Please actually understand what pharmacists actually do and _why_ AI is not a good replacement for them yet, unless you want to die of certain drugs interactions.

Hahaha, this drug interaction nonsense is what online people tell each other. It isn't even real. It's like "nice trigger discipline" or "the postal police don't fuck around" and shit like that. Just something that is not true but for some reason is internet urban legend.

Retail pharmacists are human vending machines. You don't need AI. It's a computer prescription written by a far more qualified human which is then provided to a nigh-illiterate half-wit who will then try as hard as possible to misread it. Having then misread it, the patient must then coax them out of their idiocy until they apologize and fulfill what's written.

Meanwhile some Internet guy who gets all his information from the Internet will repeat what he's heard on the Internet. I know this because anyone passingly acquainted with this would have at least made the clarification between compounding pharmacists and retail pharmacists or something.

> trigger discipline

> In 2011, firearm injuries accounted for ... 851 deaths from the accidental discharge of firearms [in the United States].

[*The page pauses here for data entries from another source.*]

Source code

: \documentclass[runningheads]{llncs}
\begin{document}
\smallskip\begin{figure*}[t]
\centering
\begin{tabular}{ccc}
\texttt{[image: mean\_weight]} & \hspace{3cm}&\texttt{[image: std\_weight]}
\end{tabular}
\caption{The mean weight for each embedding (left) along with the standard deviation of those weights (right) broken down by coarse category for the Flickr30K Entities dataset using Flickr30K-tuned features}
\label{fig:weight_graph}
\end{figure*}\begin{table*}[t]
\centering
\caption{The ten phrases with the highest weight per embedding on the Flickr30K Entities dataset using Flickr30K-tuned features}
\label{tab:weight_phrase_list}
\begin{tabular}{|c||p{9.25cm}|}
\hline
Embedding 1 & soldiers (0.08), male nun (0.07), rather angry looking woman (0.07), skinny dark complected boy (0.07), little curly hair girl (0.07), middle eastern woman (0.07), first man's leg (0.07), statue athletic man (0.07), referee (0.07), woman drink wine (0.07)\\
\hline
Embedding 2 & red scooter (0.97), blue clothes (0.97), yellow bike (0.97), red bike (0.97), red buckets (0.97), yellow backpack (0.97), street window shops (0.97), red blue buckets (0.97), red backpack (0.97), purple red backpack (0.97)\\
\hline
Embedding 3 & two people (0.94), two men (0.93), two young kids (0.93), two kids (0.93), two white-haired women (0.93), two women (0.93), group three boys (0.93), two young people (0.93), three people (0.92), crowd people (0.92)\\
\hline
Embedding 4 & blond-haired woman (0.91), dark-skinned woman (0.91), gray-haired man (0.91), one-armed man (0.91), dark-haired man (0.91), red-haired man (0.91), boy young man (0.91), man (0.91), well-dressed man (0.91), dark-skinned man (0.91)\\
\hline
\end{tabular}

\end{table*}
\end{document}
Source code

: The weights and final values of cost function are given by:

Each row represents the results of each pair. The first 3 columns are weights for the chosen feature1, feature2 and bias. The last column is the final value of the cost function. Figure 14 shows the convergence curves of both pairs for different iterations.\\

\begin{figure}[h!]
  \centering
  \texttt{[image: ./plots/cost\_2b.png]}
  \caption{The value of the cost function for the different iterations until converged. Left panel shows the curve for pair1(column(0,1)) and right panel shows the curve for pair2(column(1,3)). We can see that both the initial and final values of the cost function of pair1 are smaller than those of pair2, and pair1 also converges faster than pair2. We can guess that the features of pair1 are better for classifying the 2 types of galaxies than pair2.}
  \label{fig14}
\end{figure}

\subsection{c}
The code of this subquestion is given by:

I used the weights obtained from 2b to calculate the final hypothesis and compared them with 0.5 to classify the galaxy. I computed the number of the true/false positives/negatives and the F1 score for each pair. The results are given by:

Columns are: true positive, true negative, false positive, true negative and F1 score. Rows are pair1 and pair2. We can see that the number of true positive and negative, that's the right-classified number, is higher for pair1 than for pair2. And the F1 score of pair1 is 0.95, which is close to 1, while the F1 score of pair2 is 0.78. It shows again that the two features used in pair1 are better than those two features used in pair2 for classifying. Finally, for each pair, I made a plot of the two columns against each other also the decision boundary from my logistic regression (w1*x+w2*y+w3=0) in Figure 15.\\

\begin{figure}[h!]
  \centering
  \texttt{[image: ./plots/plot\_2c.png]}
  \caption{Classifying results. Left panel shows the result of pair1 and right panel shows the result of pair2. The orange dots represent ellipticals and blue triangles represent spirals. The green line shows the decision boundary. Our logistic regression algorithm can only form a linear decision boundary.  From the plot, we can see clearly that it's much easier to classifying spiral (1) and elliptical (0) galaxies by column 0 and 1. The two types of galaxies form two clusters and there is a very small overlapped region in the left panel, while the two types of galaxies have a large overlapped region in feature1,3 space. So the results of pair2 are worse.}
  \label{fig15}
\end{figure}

https://jamanetwork.com/journals/jamainternalmedicine/fullar...

Most of the world does pharmacy dispensing of medicine just fine or much better without the byzantine bureaucracy that it is in the States. Pharmacists in the US is the epitome of regulatory captured job security.

Pharmacists are a fantastic example. My pharmacy is delivered my prescription by computer. They text me, by computer, when it's ready to pick up. I drive over there … and it isn't ready, and I have to loiter for 15 minutes.

Also, after the prescription ends, they're still filling it. I just never pick it up. The autonomous flow has no ability to handle this situation, so now I get a monthly text that my prescription is ready. The actual support line is literally unmanned, and messages given it are piped to /dev/null.

The existing automation is hot garbage. But C-suite would have me believe our Lord & Savior, AI, will fix it all.

The only way AI could fix this if it said "replace the pharmacist with a vending machine and hire a $150k junior engineer to make sure the DB is updated afterwards", which you never know, Claude Opus 4 might suggest. At that point, we'll know AGI has been achieved.